Ist der Untergrund bereits beschichtet, kann die Lösungsmittelprobe dabei helfen zu erkennen, um welche Art von Beschichtung es sich handelt. So werden etwa Dispersionslacke und Kunstharzfarben durch Nitro-Verdünnung angelöst, Silikatfarben hingegen sind gegen sie unempfindlich.

Um außerdem festzustellen, wie dick die Beschichtung ist, was wichtig für ihre Wetter-, Korrosions- und Brandschutzeigenschaften ist, kann eine Schichtdickenmessung erfolgen. In eine nasse Lackschicht wird dabei einfach ein Messkamm hinein gesetzt.
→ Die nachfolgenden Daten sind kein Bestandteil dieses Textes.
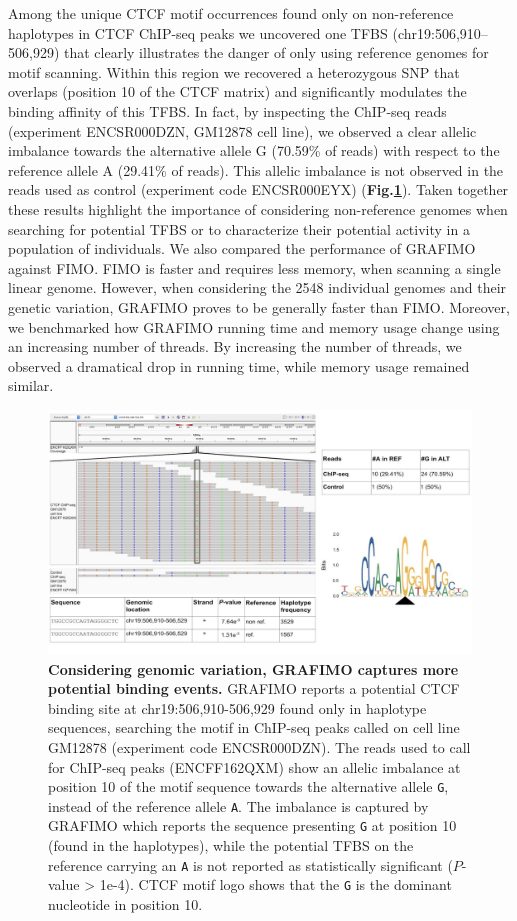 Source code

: \documentclass[a4paper, titlepage, openright]{book}
\begin{document}
Among the unique CTCF motif occurrences found only on non-reference haplotypes in CTCF ChIP-seq peaks we uncovered one TFBS (chr19:506,910–506,929) that clearly illustrates the danger of only using reference genomes for motif scanning. Within this region we recovered a heterozygous SNP that overlaps (position 10 of the CTCF matrix) and significantly modulates the binding affinity of this TFBS. In fact, by inspecting the ChIP-seq reads (experiment ENCSR000DZN, GM12878 cell line), we observed a clear allelic imbalance towards the alternative allele G (70.59\% of reads) with respect to the reference allele A (29.41\% of reads). This allelic imbalance is not observed in the reads used as control (experiment code ENCSR000EYX) (\textbf{Fig.\ref{fig:grafimo3}}). Taken together these results highlight the importance of considering non-reference genomes when searching for potential TFBS or to characterize their potential activity in a population of individuals. We also compared the performance of GRAFIMO against FIMO. FIMO is faster and requires less memory, when scanning a single linear genome. However, when considering the 2548 individual genomes and their genetic variation, GRAFIMO proves to be generally faster than FIMO. Moreover, we benchmarked how GRAFIMO running time and memory usage change using an increasing number of threads.  By increasing the number of threads, we observed a dramatical drop in running time, while memory usage remained similar.
\begin{figure}
	\centering
	\includegraphics[width=\textwidth]{figures/grafimo3.jpg}
	\caption[Considering genomic variation, GRAFIMO captures more potential binding events]{\textbf{Considering genomic variation, GRAFIMO captures more potential binding events.} GRAFIMO reports a potential CTCF binding site at chr19:506,910-506,929 found only in haplotype sequences, searching the motif in ChIP-seq peaks called on cell line GM12878 (experiment code ENCSR000DZN). The reads used to call for ChIP-seq peaks (ENCFF162QXM) show an allelic imbalance at position 10 of the motif sequence towards the alternative allele \texttt{G}, instead of the reference allele \texttt{A}. The imbalance is captured by GRAFIMO which reports the sequence presenting \texttt{G} at position 10 (found in the haplotypes), while the potential TFBS on the reference carrying an \texttt{A} is not reported as statistically significant ($P$-value > 1e-4). CTCF motif logo shows that the \texttt{G} is the dominant nucleotide in position 10.}
	\label{fig:grafimo3}
\end{figure} 
\end{document}
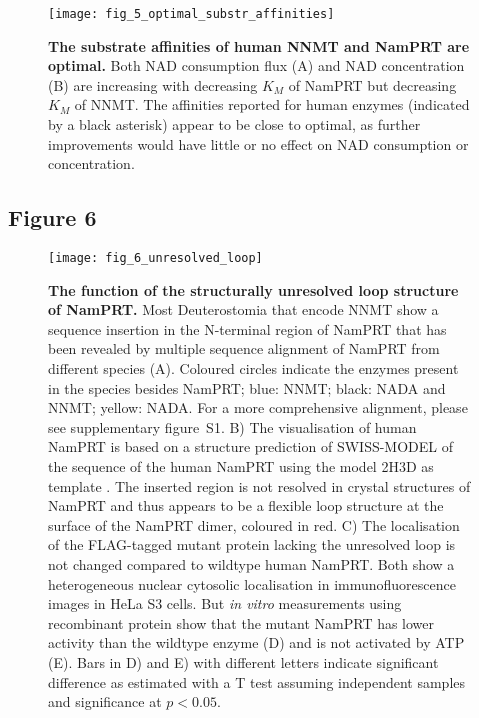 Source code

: \begin{figure}[ht]
  \centering
  \texttt{[image: fig\_5\_optimal\_substr\_affinities]}
  \caption{\textbf{The substrate affinities of human NNMT and NamPRT are optimal.} Both NAD consumption flux (A) and NAD concentration (B) are increasing with decreasing $K_M$ of NamPRT but decreasing $K_M$ of NNMT. The affinities reported for human enzymes (indicated by a black asterisk) appear to be close to optimal, as further improvements would have little or no effect on NAD consumption or concentration.}
  \label{fig:optimal_substr_affinities}
\end{figure}

\newpage


\subsection{Figure 6}

\begin{figure}[ht]
  \centering
  \texttt{[image: fig\_6\_unresolved\_loop]}
  \caption{\textbf{The function of the structurally unresolved loop structure of NamPRT.} Most Deuterostomia that encode NNMT show a sequence insertion in the N-terminal region of NamPRT that has been revealed by multiple sequence alignment of NamPRT from different species (A). Coloured circles indicate the enzymes present in the species besides NamPRT; blue: NNMT; black: NADA and NNMT; yellow: NADA. For a more comprehensive alignment, please see supplementary figure~S1. B) The visualisation of human NamPRT is based on a structure prediction of SWISS-MODEL \cite{Arnold2006,Biasini2014} of the sequence of the human NamPRT using the model 2H3D as template \cite{Wang2006}. The inserted region is not resolved in crystal structures of NamPRT and thus appears to be a flexible loop structure at the surface of the NamPRT dimer, coloured in red. C) The localisation of the FLAG-tagged mutant protein lacking the unresolved loop is not changed compared to wildtype human NamPRT. Both show a heterogeneous nuclear cytosolic localisation in immunofluorescence images in HeLa S3 cells. But \textit{in vitro} measurements using recombinant protein show that the mutant NamPRT has lower activity than the wildtype enzyme (D) and is not activated by ATP (E). Bars in D) and E) with different letters indicate significant difference as estimated with a T test assuming independent samples and significance at $p < 0.05$.}
  \label{fig:unresolved_loop}
\end{figure}

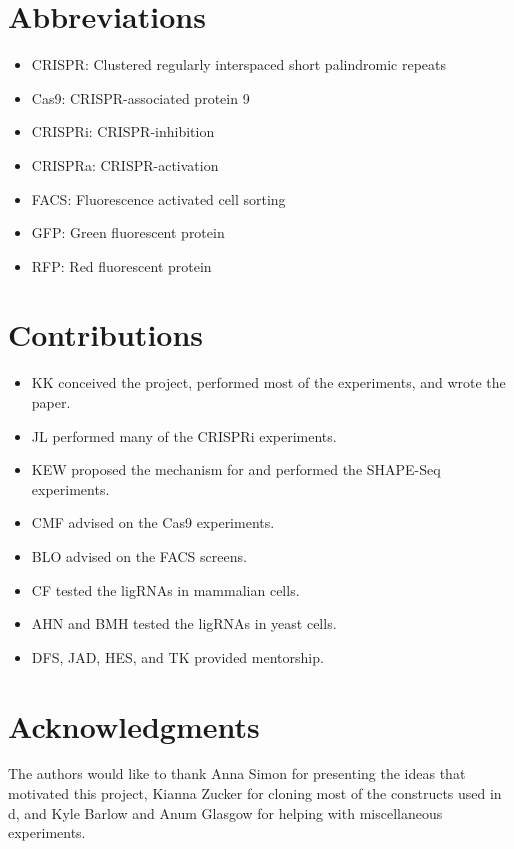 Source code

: \documentclass[10pt,oneside]{article}
\begin{document}
\section{Abbreviations}

\begin{itemize}
    \item CRISPR: Clustered regularly interspaced short palindromic repeats
    \item Cas9: CRISPR-associated protein 9
    \item CRISPRi: CRISPR-inhibition
    \item CRISPRa: CRISPR-activation
    \item FACS: Fluorescence activated cell sorting
    \item GFP: Green fluorescent protein
    \item RFP: Red fluorescent protein
\end{itemize}

\section{Contributions}

\begin{itemize}
    \item KK conceived the project, performed most of the experiments, and wrote the paper.
    \item JL performed many of the CRISPRi experiments.
    \item KEW proposed the mechanism for \ligrnaB{} and performed the SHAPE-Seq experiments.
    \item CMF advised on the \invitro{} Cas9 experiments.
    \item BLO advised on the FACS screens.
    \item CF tested the ligRNAs in mammalian cells.
    \item AHN and BMH tested the ligRNAs in yeast cells.
    \item DFS, JAD, HES, and TK provided mentorship.
\end{itemize}

\section{Acknowledgments}

The authors would like to thank Anna Simon for presenting the ideas that motivated this project, Kianna Zucker for cloning most of the constructs used in d, and Kyle Barlow and Anum Glasgow for helping with miscellaneous experiments.
\end{document}
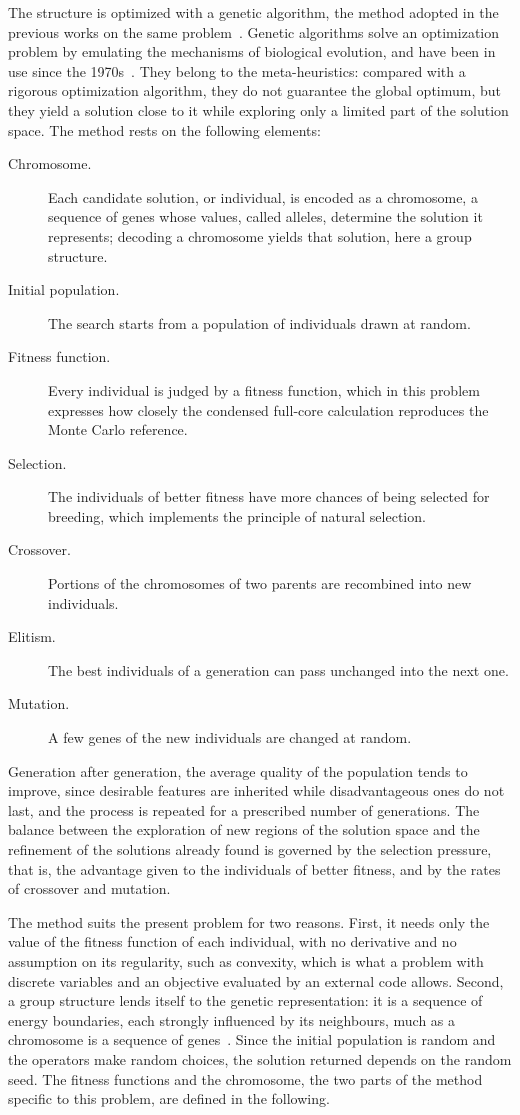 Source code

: The structure is optimized with a genetic algorithm, the method adopted in the
previous works on the same
problem~\citetext{\citealp{lfrGA2022}; \citealp{lfrGA2024}; \citealp{prevGA}; \citealp{prevMulti}}.
Genetic algorithms solve an optimization problem by emulating the mechanisms of
biological evolution, and have been in use since the 1970s~\citep{holland1975}.
They belong to the meta-heuristics: compared with a rigorous optimization
algorithm, they do not guarantee the global optimum, but they yield a solution
close to it while exploring only a limited part of the solution space. The method rests
on the following elements:
\begin{description}
  \item[Chromosome.] Each candidate solution, or individual, is encoded as a
    chromosome, a sequence of genes whose values, called alleles, determine the
    solution it represents; decoding a chromosome yields that solution, here a
    group structure.
  \item[Initial population.] The search starts from a population of
    individuals drawn at random.
  \item[Fitness function.] Every individual is judged by a fitness function,
    which in this problem expresses how closely the condensed full-core
    calculation reproduces the Monte Carlo reference.
  \item[Selection.] The individuals of better fitness have more chances of
    being selected for breeding, which implements the principle of natural
    selection.
  \item[Crossover.] Portions of the chromosomes of two parents are recombined
    into new individuals.
  \item[Elitism.] The best individuals of a generation can pass unchanged into
    the next one.
  \item[Mutation.] A few genes of the new individuals are changed at random.
\end{description}
Generation after generation, the average quality of the population tends to
improve, since desirable features are inherited while disadvantageous ones do
not last, and the process is repeated for a prescribed number of generations.
The balance between the exploration of new regions of the solution space and
the refinement of the solutions already found is governed by the selection
pressure, that is, the advantage given to the individuals of better fitness,
and by the rates of crossover and mutation.

The method suits the present problem for two reasons. First, it needs only the
value of the fitness function of each individual, with no derivative and no
assumption on its regularity, such as convexity, which is what a problem with
discrete variables and an objective evaluated by an external code allows.
Second, a group structure lends itself to the genetic representation: it is a
sequence of energy boundaries, each strongly influenced by its neighbours, much
as a chromosome is a sequence of genes~\citep{prevGA}. Since the initial
population is random and the operators make random choices, the solution
returned depends on the random seed. The fitness functions and the
chromosome, the two parts of the method specific to this problem, are defined
in the following.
Bei bereits getrockneten Beschichtungen auf metallischen Flächen hilft ein elektronisches Schichtdickenmessgerät, auf nicht metallischen Untergründen ein Ultraschall-Schichtdickenmessgerät.Lösemittelverdünnbare Grundiermittel.

Diese sollten aus Gründen der Arbeitssicherheit und des Umweltschutzes durch wasserverdünnbare Grundiermittel ersetzt werden.

Wollen Sie bei der Untergrundprüfung die Haftfestigkeit der alten Beschichtung ermitteln, bietet als zuverlässigste Methode der Gitterschnitt an. Hierzu einfach sechs Quer- und sechs Längsschnitte in rechtem Winkel zueinander bis zum Untergrund ritzen, der Abstand ist abhängig von der Schichtdicke. Es entsteht ein Gitter mit 25 Kästchen, auf das im Anschluss ein transparentes Klebeband geklebt und dann ruckartig wieder abgezogen wird. „Sehr gut“ ist die Haftfestigkeit, wenn die Schnittränder glatt sind und nichts abgeplatzt ist.

„Sehr schlecht“ ist sie hingegen, wenn  mehrere Kästchen ganz oder teilweise abgeplatzt sind und die abgeplatzte Fläche mehr als 35 Prozent beträgt. Weniger genau, aber dennoch funktional ist die Kratzprobe, bei der mit einem Messer nur ein Schnitt in die Beschichtung geritzt wird.